I found one of the letters written to him by an American lawyer in 1947 to be particularly poignant. It said, "Under extreme difficulties, you contributed your share in helping to make life bearable for your friends, co-nationals, and those of other nationalities. It is hard to be a refugee, and it is twice as hard to be a refugee and a lawyer. You were battered, but you did not allow yourself to be beaten. You continued to fight for your human rights and for those of your fellows in fate, like brave fighters for a new society."And here I am 70 years later, a member of that new society he fought and hoped for, and the beneficiary of generosity and opportunities he would never have dreamed possible, including, amazingly, an honorary degree from Brandeis, a university he venerated, and all because the phoenix that rose from the ashes of Auschwitz was justice — beautiful, democratic, tolerant, compassionate justice.

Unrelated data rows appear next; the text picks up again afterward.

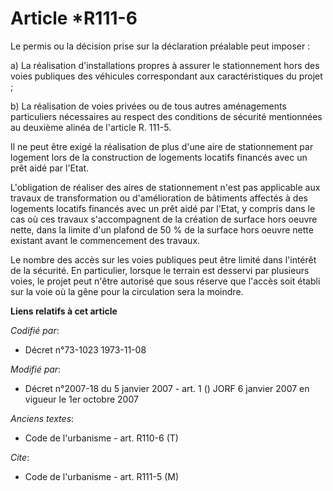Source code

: # Article *R111-6

Le permis ou la décision prise sur la déclaration préalable peut imposer :

a) La réalisation d'installations propres à assurer le stationnement hors des voies publiques des véhicules correspondant aux
caractéristiques du projet ;

b) La réalisation de voies privées ou de tous autres aménagements particuliers nécessaires au respect des conditions de
sécurité mentionnées au deuxième alinéa de l'article R. 111-5.

Il ne peut être exigé la réalisation de plus d'une aire de stationnement par logement lors de la construction de logements
locatifs financés avec un prêt aidé par l'Etat.

L'obligation de réaliser des aires de stationnement n'est pas applicable aux travaux de transformation ou d'amélioration de
bâtiments affectés à des logements locatifs financés avec un prêt aidé par l'Etat, y compris dans le cas où ces travaux
s'accompagnent de la création de surface hors oeuvre nette, dans la limite d'un plafond de 50 % de la surface hors oeuvre
nette existant avant le commencement des travaux.

Le nombre des accès sur les voies publiques peut être limité dans l'intérêt de la sécurité. En particulier, lorsque le
terrain est desservi par plusieurs voies, le projet peut n'être autorisé que sous réserve que l'accès soit établi sur la voie
où la gêne pour la circulation sera la moindre.

**Liens relatifs à cet article**

_Codifié par_:

  - Décret n°73-1023 1973-11-08

_Modifié par_:

  - Décret n°2007-18 du 5 janvier 2007 - art. 1 () JORF 6 janvier 2007 en vigueur le 1er octobre 2007

_Anciens textes_:

  - Code de l'urbanisme - art. R110-6 (T)

_Cite_:

  - Code de l'urbanisme - art. R111-5 (M)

My life started in a country where there had been no democracy, no rights, no justice, and all because we were Jewish. No one with this history does not feel lucky to be alive and free. No one with this history takes anything for granted, and no one with this history does not feel that we have a particular duty to wear our identities with pride and to promise our children that we will do everything humanly possible to keep the world safer for them than it was for their grandparents, a world where all children — regardless of race, color, religion, or gender — can wear their identities with dignity, with pride, and in peace.
Thank you, President Liebowitz, for bringing me so warmly into your Brandeis family, for letting me share this honor with such distinguished co-honorees, and above all for teaching and producing, year after year, the magnificent graduates who will lead us into a future that embraces democratic, tolerant, and compassionate justice for everyone. I am so proud to be graduating with them. Thank you.